If the dolls also had voices, they would have screamed, “I didn’t want to become human.”

Ghost in the Shell 2: Innocence (2004), dir. Mamoru Oshii

In an alternate timeline with a divergent future, mankind’s development of artificial intelligence became our primary mode of progress. Cybernetics and robotics transform our world to one primarily occupied by sapient machines, artificial bipedal beings a primary point of contact for things like fast food, manufacturing, or policing. Of course, given the current state of the world, it’s not particularly challenging to see the developing familiarities – even if we’ve apparently opted to ignore the possibilities of easing our collective burden through automating tedious labor and have instead decided to crush creative endeavors through the artificial, soulless homogenization of corporately disseminated art. Thankfully, amid a sea of blockbuster drivel that feels increasingly steered into muddy oblivion by way of creative bureaucracy, Gareth Edwards’ The Creator never fails to feel like a refreshingly stunning, earnest effort of worldbuilding and immaculate visual craft.

Certainly, it’s disappointing that it’s never much more than that.
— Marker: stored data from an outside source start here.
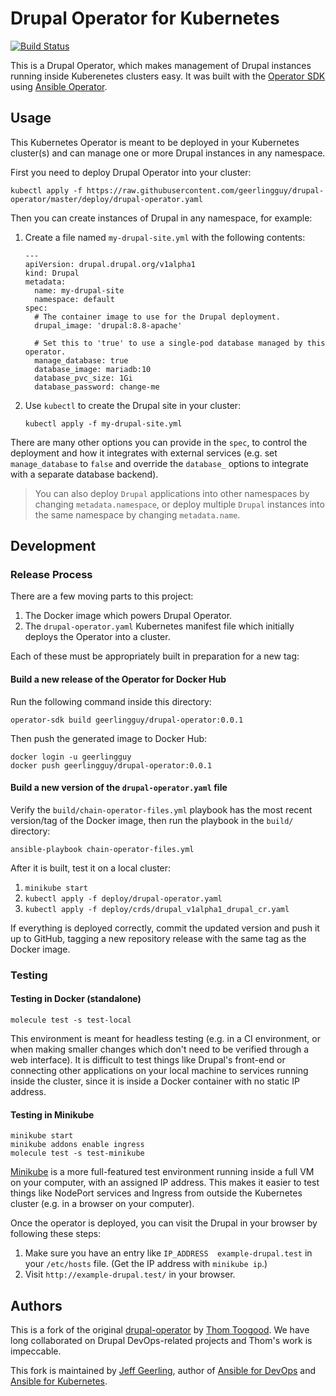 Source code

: # Drupal Operator for Kubernetes

[![Build Status](https://travis-ci.com/geerlingguy/drupal-operator.svg?branch=master)](https://travis-ci.com/geerlingguy/drupal-operator)

This is a Drupal Operator, which makes management of Drupal instances running inside Kuberenetes clusters easy. It was built with the [Operator SDK](https://github.com/operator-framework/operator-sdk) using [Ansible Operator](https://www.ansible.com/blog/ansible-operator).

## Usage

This Kubernetes Operator is meant to be deployed in your Kubernetes cluster(s) and can manage one or more Drupal instances in any namespace.

First you need to deploy Drupal Operator into your cluster:

    kubectl apply -f https://raw.githubusercontent.com/geerlingguy/drupal-operator/master/deploy/drupal-operator.yaml

Then you can create instances of Drupal in any namespace, for example:

  1. Create a file named `my-drupal-site.yml` with the following contents:

     ```
     ---
     apiVersion: drupal.drupal.org/v1alpha1
     kind: Drupal
     metadata:
       name: my-drupal-site
       namespace: default
     spec:
       # The container image to use for the Drupal deployment.
       drupal_image: 'drupal:8.8-apache'

       # Set this to 'true' to use a single-pod database managed by this operator.
       manage_database: true
       database_image: mariadb:10
       database_pvc_size: 1Gi
       database_password: change-me
     ```

  2. Use `kubectl` to create the Drupal site in your cluster:

     ```
     kubectl apply -f my-drupal-site.yml
     ```

There are many other options you can provide in the `spec`, to control the deployment and how it integrates with external services (e.g. set `manage_database` to `false` and override the `database_` options to integrate with a separate database backend).

> You can also deploy `Drupal` applications into other namespaces by changing `metadata.namespace`, or deploy multiple `Drupal` instances into the same namespace by changing `metadata.name`.

## Development

### Release Process

There are a few moving parts to this project:

  1. The Docker image which powers Drupal Operator.
  2. The `drupal-operator.yaml` Kubernetes manifest file which initially deploys the Operator into a cluster.

Each of these must be appropriately built in preparation for a new tag:

#### Build a new release of the Operator for Docker Hub

Run the following command inside this directory:

    operator-sdk build geerlingguy/drupal-operator:0.0.1

Then push the generated image to Docker Hub:

    docker login -u geerlingguy
    docker push geerlingguy/drupal-operator:0.0.1

#### Build a new version of the `drupal-operator.yaml` file

Verify the `build/chain-operator-files.yml` playbook has the most recent version/tag of the Docker image, then run the playbook in the `build/` directory:

    ansible-playbook chain-operator-files.yml

After it is built, test it on a local cluster:

  1. `minikube start`
  2. `kubectl apply -f deploy/drupal-operator.yaml`
  3. `kubectl apply -f deploy/crds/drupal_v1alpha1_drupal_cr.yaml`

If everything is deployed correctly, commit the updated version and push it up to GitHub, tagging a new repository release with the same tag as the Docker image.

### Testing

#### Testing in Docker (standalone)

    molecule test -s test-local

This environment is meant for headless testing (e.g. in a CI environment, or when making smaller changes which don't need to be verified through a web interface). It is difficult to test things like Drupal's front-end or connecting other applications on your local machine to services running inside the cluster, since it is inside a Docker container with no static IP address.

#### Testing in Minikube

    minikube start
    minikube addons enable ingress
    molecule test -s test-minikube

[Minikube](https://kubernetes.io/docs/tasks/tools/install-minikube/) is a more full-featured test environment running inside a full VM on your computer, with an assigned IP address. This makes it easier to test things like NodePort services and Ingress from outside the Kubernetes cluster (e.g. in a browser on your computer).

Once the operator is deployed, you can visit the Drupal in your browser by following these steps:

  1. Make sure you have an entry like `IP_ADDRESS  example-drupal.test` in your `/etc/hosts` file. (Get the IP address with `minikube ip`.)
  2. Visit `http://example-drupal.test/` in your browser.

## Authors

This is a fork of the original [drupal-operator](https://github.com/thom8/drupal-operator/) by [Thom Toogood](https://github.com/thom8). We have long collaborated on Drupal DevOps-related projects and Thom's work is impeccable.

This fork is maintained by [Jeff Geerling](https://www.jeffgeerling.com), author of [Ansible for DevOps](https://www.ansiblefordevops.com) and [Ansible for Kubernetes](https://www.ansibleforkubernetes.com).
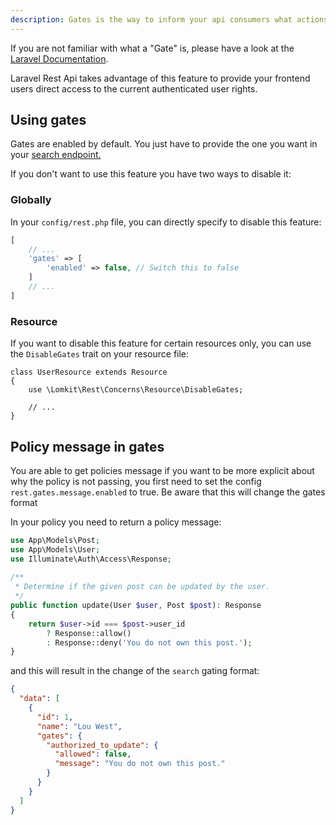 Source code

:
 ```yaml
---
description: Gates is the way to inform your api consumers what actions are allowed on different models.
---
```


If you are not familiar with what a "Gate" is, please have a look at the [Laravel Documentation](https://laravel.com/docs/authorization).

Laravel Rest Api takes advantage of this feature to provide your frontend users direct access to the current authenticated user rights.

## Using gates

Gates are enabled by default. You just have to provide the one you want in your [search endpoint.](/endpoints/search#gates)

If you don't want to use this feature you have two ways to disable it:

### Globally

In your `config/rest.php` file, you can directly specify to disable this feature:

```php
[
    // ...
    'gates' => [
        'enabled' => false, // Switch this to false
    ]
    // ...
]
```

### Resource

If you want to disable this feature for certain resources only, you can use the `DisableGates` trait on your resource file:

```php[UserResource.php]
class UserResource extends Resource
{
    use \Lomkit\Rest\Concerns\Resource\DisableGates;
    
    // ...
}
```

## Policy message in gates

You are able to get policies message if you want to be more explicit about why the policy is not passing, you first need to set the 
config `rest.gates.message.enabled` to true. Be aware that this will change the gates format

In your policy you need to return a policy message:

```php
use App\Models\Post;
use App\Models\User;
use Illuminate\Auth\Access\Response;
 
/**
 * Determine if the given post can be updated by the user.
 */
public function update(User $user, Post $post): Response
{
    return $user->id === $post->user_id
        ? Response::allow()
        : Response::deny('You do not own this post.');
}
```

and this will result in the change of the `search` gating format:

```json
{
  "data": [
    {
      "id": 1,
      "name": "Lou West",
      "gates": {
        "authorized_to_update": {
          "allowed": false,
          "message": "You do not own this post."
        }
      }
    }
  ]
}
```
The central drive of the narrative comes when artificial intelligence detonates a nuclear bomb in Los Angeles, plunging the world into a war between a now fiercely anti-AI United States and New Asia, who stand up for the lives of the robotic beings they have created. The battle for victory comes down to the United States’ superweapon space station NOMAD, and an unknown threat being developed by Nirmata, AI’s creator. Joshua (John David Washington), a US special forces agent, is tasked with hunting down Nirmata to end the war, only the unknown threat he discovers is an artificial child – and his sympathies begin to shift his priorities. A fine premise but that’s all it is; a premise. The sheer amount of narrative for something so consistently simple is what drives the failures of The Creator, a film persistently interested in the thematic fascinations of cyberpunk but only ever executing rote, familiar storytelling couched within a beautifully constructed landscape.

The Creator. Dir. Gareth Edwards.

Soon enough, the broad strokes are really all you need. Nothing is ever surprising or narratively daring, and each new beat seems a new opportunity to question the logical tissue connecting anything happening here. When influence hangs so heavy over the look and feel of the film; pulling either thematic ideation or visual splendor from the likes of Akira (1988), Ghost in the Shell (1995), and Blade Runner (1982), it’s difficult not to be disappointed in a complete lack of any philosophical musing on existence in an increasingly digital landscape. In The Creator, artificial beings exist, but it’s never really interested in questioning their humanity, or what makes one human. Technology is shown to be capable of snapshotting one’s brain before death only to transfer it to another body, but it’s never really interested in exploring the digitization of consciousness or what it could mean to exist inside somebody else’s head. A nuclear bomb is detonated, transforming an entire cityscape and propelling billions into a state of abject fear at what their own technology is capable of, yet any potential insight into the ramifications of these moments in a people’s existence is abandoned as the film immediately leaves Los Angeles for the sun-soaked wetlands of Southeast Asia.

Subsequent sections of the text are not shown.